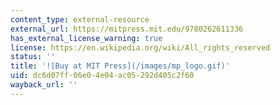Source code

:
 ```yaml
---
content_type: external-resource
external_url: https://mitpress.mit.edu/9780262611336
has_external_license_warning: true
license: https://en.wikipedia.org/wiki/All_rights_reserved
status: ''
title: '![Buy at MIT Press](/images/mp_logo.gif)'
uid: dc6d07ff-06e0-4e04-ac05-292d405c2f60
wayback_url: ''
---
```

Activity — The whole listing above needs to be copied exactly; please keep the pictures out.

Response to this task —
Source code

:
 ```yaml
---
content_type: external-resource
external_url: https://mitpress.mit.edu/9780262611336
has_external_license_warning: true
license: https://en.wikipedia.org/wiki/All_rights_reserved
status: ''
title: '![Buy at MIT Press](/images/mp_logo.gif)'
uid: dc6d07ff-06e0-4e04-ac05-292d405c2f60
wayback_url: ''
---
```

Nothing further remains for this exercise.